* Activity: All lines in the entries below that hold "Danh" make up the answer.

* Dataset excerpts:
────────────────
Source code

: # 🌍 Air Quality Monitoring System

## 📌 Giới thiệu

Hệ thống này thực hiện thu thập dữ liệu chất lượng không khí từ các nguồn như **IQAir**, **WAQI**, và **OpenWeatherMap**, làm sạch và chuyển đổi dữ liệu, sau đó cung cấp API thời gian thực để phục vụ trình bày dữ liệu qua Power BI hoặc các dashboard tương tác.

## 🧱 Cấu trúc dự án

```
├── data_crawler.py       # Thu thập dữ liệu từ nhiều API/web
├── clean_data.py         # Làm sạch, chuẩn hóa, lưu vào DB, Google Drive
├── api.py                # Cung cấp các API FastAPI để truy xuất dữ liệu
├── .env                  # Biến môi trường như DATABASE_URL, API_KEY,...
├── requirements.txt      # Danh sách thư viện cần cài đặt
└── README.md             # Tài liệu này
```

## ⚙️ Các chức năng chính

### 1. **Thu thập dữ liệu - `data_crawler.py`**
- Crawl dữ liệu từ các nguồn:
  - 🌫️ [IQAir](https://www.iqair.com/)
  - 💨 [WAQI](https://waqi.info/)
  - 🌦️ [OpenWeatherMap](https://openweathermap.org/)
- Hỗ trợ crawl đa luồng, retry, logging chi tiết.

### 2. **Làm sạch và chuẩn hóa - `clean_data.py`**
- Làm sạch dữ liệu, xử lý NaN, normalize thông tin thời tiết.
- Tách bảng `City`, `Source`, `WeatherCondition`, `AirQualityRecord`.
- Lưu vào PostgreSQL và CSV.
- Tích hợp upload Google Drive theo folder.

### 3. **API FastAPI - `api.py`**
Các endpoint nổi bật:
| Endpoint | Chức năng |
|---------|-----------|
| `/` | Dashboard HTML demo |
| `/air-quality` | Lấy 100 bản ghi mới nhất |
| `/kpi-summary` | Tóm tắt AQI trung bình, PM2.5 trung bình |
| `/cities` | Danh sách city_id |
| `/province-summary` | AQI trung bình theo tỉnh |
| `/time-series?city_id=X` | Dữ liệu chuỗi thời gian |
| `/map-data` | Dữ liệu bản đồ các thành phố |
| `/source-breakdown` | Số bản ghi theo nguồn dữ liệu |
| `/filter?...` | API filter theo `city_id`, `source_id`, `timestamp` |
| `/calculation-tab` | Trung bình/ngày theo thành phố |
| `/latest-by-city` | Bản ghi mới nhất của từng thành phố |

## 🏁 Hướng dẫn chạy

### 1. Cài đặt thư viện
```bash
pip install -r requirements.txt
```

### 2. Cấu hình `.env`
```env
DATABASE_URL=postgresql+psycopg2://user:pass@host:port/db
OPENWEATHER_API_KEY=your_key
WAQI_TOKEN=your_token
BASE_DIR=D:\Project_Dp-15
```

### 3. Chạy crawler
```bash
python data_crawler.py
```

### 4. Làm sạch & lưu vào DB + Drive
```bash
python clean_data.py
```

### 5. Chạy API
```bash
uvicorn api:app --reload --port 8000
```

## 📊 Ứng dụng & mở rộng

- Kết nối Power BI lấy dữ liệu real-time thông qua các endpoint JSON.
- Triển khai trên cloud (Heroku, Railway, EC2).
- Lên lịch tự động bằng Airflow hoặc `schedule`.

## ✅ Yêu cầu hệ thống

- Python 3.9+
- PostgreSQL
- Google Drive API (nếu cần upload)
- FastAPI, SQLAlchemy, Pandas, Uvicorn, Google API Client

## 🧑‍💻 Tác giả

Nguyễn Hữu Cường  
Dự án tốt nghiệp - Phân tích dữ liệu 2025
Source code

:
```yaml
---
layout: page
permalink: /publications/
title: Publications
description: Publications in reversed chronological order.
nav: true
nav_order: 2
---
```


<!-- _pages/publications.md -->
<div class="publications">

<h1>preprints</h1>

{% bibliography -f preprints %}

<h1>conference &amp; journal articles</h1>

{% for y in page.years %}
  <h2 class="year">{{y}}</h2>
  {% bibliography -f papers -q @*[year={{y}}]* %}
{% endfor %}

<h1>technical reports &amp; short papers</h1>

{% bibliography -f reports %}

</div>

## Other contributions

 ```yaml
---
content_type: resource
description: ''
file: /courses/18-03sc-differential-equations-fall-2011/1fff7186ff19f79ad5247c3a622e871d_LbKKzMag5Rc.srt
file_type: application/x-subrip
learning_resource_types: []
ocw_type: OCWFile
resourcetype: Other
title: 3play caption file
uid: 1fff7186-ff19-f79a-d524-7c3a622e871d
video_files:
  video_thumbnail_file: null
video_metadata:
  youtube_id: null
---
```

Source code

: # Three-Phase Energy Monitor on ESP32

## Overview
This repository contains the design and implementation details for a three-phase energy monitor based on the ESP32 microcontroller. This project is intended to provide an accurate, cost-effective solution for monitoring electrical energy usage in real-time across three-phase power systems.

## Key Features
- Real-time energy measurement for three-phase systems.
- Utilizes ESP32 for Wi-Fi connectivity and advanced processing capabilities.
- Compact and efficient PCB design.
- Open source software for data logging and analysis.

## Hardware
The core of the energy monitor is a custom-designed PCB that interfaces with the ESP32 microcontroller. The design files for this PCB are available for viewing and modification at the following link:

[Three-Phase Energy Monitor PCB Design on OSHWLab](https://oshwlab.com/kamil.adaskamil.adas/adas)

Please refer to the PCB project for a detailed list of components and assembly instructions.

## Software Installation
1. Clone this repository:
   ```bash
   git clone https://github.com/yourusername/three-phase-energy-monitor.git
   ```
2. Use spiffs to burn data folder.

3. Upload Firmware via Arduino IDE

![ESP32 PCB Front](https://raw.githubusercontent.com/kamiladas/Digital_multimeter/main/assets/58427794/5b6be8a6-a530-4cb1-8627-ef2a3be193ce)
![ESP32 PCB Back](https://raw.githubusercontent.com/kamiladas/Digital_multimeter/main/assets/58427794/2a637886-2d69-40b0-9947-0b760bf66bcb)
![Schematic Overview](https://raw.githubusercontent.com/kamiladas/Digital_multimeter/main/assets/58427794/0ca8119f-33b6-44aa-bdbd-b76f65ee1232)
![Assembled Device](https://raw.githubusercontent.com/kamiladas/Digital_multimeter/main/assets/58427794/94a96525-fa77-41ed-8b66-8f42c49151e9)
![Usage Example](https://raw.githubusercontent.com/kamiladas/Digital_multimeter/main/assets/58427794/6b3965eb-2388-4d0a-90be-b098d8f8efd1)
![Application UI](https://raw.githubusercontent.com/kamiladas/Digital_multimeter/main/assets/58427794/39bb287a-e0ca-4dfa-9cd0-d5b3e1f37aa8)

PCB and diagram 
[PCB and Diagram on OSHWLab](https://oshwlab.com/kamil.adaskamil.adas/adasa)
────────────────
* Exercise output:
├── requirements.txt      # Danh sách thư viện cần cài đặt
| `/cities` | Danh sách city_id |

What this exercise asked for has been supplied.